Last year, Controller of Budget said each MCA took home an average Sh84,875 per month in sitting allowances, down from Sh102,045 in a similar period the previous year, translating to a 16.8 per cent drop.
The ward reps earned an average Sh82,712 a month in sitting allowances in their first year in office, with the amount rising steadily in subsequent years to cross the Sh100,000 mark.
On public finance, Nanok said key challenges in Integrated Financial Management Information Systems (IFMIS), e-procurement connectivity challenges, under-performance in local revenue collection, high wage bill may affect implementation of development projects.
“As counties, we must continue to institute measures to reduce recurrent expenditure and adopt innovative strategies to increase own-source revenue to increase budget allocation for development programmes,” said Nanok.
He made the remarks yesterday during the fifth State of Devolution Address (Soda). At least 20 governors attended the event.
Up to 2017/18 financial year, Nanok said counties have received Sh1.25 trillion as equitable share with an expected Sh314 billion in the 2018/19 financial year.
Allocations from the National government share of revenue as grants has been pegged at 66.9 billion with an expected addition of Sh17.2 billion in the 2018/19 financial year.
And despite the challenges counties have faced with the high wage bill, Nanok said counties are prioritising on service delivery, with aggregate budget estimates all counties amounting to Sh399.73 billion in 2017/18 financial year.
This comprised Sh258.1 billion allocation for recurrent expenditure and Sh141.63 billion for development expenditure. “The allocations towards development has been on a positive trajectory since the onset of devolution. We emphasise that by the time we reach 2022, our aggregate budgetary allocation towards development will be about 40 per cent across all counties,” said Nanok.
On local revenue collection, Nanok said counties have improved their revenues to augment the inter-governmental transfers from the national shareable revenues though the challenge has emanated from lack of parent legislations on revenues they intend to collect as well as fully identifying their potential.
“The Council is consulting with Treasury on a newly drafted County Enhancement Revenue policy meant to help counties enhance their own local revenues. We want to support counties to collect adequate revenues,” he said.
By sector, Nanok said counties have allocated an average of 6.6 per cent of their total budget to agriculture, with the current public expenditure standing at Sh23.8 billion for 2015/16.
On health sector, he said counties have sustained annual allocation of over 25 percent despite many competing priorities.

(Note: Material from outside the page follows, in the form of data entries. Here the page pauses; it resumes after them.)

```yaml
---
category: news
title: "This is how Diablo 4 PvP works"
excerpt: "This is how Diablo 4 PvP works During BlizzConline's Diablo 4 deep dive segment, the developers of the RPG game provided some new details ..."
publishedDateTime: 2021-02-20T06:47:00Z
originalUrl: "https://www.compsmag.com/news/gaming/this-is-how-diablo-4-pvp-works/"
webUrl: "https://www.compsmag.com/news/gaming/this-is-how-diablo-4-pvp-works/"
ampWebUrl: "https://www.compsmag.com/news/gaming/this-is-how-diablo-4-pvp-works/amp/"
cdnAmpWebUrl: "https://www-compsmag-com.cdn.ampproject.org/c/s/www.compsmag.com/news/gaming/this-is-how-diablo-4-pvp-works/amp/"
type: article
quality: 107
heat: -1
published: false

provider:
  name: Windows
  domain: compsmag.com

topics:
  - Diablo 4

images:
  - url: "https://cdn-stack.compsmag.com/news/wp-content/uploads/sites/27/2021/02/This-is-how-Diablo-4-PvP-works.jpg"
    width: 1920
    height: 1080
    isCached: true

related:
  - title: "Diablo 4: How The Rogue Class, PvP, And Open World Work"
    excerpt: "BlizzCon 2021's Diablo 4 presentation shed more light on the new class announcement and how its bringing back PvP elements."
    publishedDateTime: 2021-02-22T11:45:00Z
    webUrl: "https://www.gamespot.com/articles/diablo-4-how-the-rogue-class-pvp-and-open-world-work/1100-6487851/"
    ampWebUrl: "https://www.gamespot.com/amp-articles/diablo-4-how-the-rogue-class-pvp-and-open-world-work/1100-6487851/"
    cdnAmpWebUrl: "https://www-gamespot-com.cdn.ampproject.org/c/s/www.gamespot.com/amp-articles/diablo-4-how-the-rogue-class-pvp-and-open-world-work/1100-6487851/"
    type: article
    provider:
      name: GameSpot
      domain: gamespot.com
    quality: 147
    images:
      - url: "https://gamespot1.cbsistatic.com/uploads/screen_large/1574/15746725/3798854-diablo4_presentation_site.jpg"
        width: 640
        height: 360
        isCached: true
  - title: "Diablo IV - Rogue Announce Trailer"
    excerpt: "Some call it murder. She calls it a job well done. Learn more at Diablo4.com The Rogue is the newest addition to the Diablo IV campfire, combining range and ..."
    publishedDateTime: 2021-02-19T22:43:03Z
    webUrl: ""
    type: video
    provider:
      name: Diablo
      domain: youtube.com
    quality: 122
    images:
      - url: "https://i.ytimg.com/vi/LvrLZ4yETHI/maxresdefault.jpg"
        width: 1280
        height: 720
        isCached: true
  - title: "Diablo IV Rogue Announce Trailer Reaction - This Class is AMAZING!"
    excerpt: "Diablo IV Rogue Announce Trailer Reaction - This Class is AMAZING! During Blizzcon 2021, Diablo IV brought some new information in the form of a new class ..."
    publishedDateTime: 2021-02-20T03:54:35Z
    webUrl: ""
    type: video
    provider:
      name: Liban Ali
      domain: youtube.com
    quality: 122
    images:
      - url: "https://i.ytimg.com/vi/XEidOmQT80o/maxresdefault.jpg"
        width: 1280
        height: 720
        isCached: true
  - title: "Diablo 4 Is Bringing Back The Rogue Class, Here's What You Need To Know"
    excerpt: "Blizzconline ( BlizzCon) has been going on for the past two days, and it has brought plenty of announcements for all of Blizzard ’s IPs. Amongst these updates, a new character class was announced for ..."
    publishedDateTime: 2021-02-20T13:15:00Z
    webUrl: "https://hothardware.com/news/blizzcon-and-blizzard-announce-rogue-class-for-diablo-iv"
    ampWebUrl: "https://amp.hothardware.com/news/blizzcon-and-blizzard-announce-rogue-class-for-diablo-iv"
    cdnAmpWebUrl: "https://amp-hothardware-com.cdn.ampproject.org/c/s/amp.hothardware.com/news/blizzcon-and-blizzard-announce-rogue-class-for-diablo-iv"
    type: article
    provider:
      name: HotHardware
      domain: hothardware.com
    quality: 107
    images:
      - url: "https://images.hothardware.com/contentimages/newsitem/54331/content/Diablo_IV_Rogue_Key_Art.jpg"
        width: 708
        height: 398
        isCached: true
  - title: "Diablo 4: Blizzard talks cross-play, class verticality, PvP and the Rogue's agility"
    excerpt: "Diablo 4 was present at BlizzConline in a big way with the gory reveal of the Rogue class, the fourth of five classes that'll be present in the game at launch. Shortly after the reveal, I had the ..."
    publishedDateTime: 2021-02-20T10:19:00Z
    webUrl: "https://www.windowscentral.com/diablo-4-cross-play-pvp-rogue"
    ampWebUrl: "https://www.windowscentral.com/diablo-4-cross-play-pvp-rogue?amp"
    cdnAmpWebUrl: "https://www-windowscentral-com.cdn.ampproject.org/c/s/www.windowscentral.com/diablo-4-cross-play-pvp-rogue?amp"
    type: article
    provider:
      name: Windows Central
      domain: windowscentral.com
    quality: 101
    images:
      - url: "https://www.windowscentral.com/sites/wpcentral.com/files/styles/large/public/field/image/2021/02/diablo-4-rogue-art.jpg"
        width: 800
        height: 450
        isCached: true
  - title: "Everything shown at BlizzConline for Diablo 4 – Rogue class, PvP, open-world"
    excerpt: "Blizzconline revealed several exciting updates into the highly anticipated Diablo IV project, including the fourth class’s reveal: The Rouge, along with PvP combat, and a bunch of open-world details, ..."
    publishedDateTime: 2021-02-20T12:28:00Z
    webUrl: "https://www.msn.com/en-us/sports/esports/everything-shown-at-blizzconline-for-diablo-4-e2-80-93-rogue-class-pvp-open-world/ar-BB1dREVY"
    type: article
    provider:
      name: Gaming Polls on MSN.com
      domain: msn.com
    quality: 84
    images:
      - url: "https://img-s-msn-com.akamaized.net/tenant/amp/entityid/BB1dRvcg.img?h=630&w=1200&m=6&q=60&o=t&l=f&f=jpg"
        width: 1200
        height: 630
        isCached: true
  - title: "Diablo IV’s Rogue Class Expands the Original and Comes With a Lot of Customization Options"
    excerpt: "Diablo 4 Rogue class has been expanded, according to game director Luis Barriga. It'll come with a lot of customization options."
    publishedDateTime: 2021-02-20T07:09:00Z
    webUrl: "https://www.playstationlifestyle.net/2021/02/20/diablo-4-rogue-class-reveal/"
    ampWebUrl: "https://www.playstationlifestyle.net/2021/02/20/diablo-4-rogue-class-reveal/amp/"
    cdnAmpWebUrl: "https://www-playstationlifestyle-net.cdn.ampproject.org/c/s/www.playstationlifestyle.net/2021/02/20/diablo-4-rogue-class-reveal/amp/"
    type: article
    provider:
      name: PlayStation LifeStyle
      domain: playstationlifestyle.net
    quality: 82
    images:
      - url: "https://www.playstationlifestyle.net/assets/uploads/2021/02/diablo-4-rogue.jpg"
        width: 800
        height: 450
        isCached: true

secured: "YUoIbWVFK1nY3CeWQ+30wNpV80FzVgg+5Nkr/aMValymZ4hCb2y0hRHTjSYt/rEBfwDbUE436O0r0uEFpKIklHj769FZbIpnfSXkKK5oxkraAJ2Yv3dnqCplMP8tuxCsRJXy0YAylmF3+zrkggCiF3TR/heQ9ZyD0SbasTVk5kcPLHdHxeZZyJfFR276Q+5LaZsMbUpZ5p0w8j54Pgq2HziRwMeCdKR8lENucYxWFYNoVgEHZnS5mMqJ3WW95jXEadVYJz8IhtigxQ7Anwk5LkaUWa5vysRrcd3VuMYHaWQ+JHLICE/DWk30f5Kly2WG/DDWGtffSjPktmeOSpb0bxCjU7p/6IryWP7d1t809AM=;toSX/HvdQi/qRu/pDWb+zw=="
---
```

On the health workforce, Nanok said counties have progressively bridged health workforce gaps in the last six years though recruitment, strengthening their management and instigating responsive actions to address emerging challenges such as industrial unrest.
Out of the total number of health workers, there are 5,000 clinical officers, about 26,000 nurses and 4,080 doctors serving county health facilities though Nanok said there is need to examine whether the numbers have remained constant.
On land, planning and urban development, he said 29 counties are at different stages of developing their spatial plans while 18 are yet to embark on them.
“I would like to confirm commitment of all Governors and respective counties towards delivering on the objects of devolution and invite citizens, private sector,development partners and non-state actors to join hands with County and National Government and drive country forward,” Nanok stated.